* [Work instruction]:
Using the material that follows, output exactly the lines from the one containing "Fundamentos de Negócio" through the one containing "hoje em dia).", with both ends kept.
'''
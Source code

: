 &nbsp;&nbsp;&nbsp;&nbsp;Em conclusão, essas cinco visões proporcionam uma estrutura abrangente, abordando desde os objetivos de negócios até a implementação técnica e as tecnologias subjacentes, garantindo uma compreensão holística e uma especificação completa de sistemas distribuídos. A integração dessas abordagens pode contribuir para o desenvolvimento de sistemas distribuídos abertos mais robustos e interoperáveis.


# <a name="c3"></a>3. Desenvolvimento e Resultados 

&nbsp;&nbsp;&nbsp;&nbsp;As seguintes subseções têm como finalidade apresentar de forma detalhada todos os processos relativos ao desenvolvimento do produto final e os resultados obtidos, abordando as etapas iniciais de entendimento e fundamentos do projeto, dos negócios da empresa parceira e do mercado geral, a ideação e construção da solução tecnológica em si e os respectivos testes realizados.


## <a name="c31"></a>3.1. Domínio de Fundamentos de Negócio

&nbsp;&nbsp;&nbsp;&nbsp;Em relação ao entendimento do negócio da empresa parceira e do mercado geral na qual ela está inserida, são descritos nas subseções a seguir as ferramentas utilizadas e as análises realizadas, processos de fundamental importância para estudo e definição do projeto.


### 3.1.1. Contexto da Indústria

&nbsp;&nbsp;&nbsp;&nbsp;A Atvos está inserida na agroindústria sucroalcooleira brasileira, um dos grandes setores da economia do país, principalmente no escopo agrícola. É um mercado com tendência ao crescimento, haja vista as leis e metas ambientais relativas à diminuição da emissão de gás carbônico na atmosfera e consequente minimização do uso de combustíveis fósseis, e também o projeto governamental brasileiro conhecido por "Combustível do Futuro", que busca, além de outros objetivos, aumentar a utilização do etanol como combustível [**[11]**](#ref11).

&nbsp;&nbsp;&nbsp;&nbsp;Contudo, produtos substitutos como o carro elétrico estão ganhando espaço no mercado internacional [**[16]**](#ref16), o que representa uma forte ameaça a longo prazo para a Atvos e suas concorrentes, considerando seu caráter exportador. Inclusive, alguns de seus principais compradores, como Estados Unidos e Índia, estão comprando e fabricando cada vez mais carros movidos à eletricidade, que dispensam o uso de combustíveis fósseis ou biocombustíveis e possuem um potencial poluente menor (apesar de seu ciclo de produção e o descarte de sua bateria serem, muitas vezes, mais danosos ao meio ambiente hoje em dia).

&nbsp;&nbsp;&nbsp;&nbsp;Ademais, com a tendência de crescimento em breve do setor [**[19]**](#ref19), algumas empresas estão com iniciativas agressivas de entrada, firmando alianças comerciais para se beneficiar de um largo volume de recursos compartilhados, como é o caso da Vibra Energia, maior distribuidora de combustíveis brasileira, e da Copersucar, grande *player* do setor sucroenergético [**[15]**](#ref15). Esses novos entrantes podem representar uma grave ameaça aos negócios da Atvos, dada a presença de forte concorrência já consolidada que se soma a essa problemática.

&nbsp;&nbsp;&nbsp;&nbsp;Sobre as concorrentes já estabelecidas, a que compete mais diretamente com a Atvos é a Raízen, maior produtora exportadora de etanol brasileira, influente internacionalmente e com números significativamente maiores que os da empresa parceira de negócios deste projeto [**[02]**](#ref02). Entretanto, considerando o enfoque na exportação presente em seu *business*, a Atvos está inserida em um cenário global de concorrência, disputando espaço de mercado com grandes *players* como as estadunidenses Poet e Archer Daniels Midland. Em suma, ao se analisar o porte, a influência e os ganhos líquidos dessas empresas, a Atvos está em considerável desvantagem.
'''
* [Answer]:
## <a name="c31"></a>3.1. Domínio de Fundamentos de Negócio

&nbsp;&nbsp;&nbsp;&nbsp;Em relação ao entendimento do negócio da empresa parceira e do mercado geral na qual ela está inserida, são descritos nas subseções a seguir as ferramentas utilizadas e as análises realizadas, processos de fundamental importância para estudo e definição do projeto.


### 3.1.1. Contexto da Indústria

&nbsp;&nbsp;&nbsp;&nbsp;A Atvos está inserida na agroindústria sucroalcooleira brasileira, um dos grandes setores da economia do país, principalmente no escopo agrícola. É um mercado com tendência ao crescimento, haja vista as leis e metas ambientais relativas à diminuição da emissão de gás carbônico na atmosfera e consequente minimização do uso de combustíveis fósseis, e também o projeto governamental brasileiro conhecido por "Combustível do Futuro", que busca, além de outros objetivos, aumentar a utilização do etanol como combustível [**[11]**](#ref11).

&nbsp;&nbsp;&nbsp;&nbsp;Contudo, produtos substitutos como o carro elétrico estão ganhando espaço no mercado internacional [**[16]**](#ref16), o que representa uma forte ameaça a longo prazo para a Atvos e suas concorrentes, considerando seu caráter exportador. Inclusive, alguns de seus principais compradores, como Estados Unidos e Índia, estão comprando e fabricando cada vez mais carros movidos à eletricidade, que dispensam o uso de combustíveis fósseis ou biocombustíveis e possuem um potencial poluente menor (apesar de seu ciclo de produção e o descarte de sua bateria serem, muitas vezes, mais danosos ao meio ambiente hoje em dia).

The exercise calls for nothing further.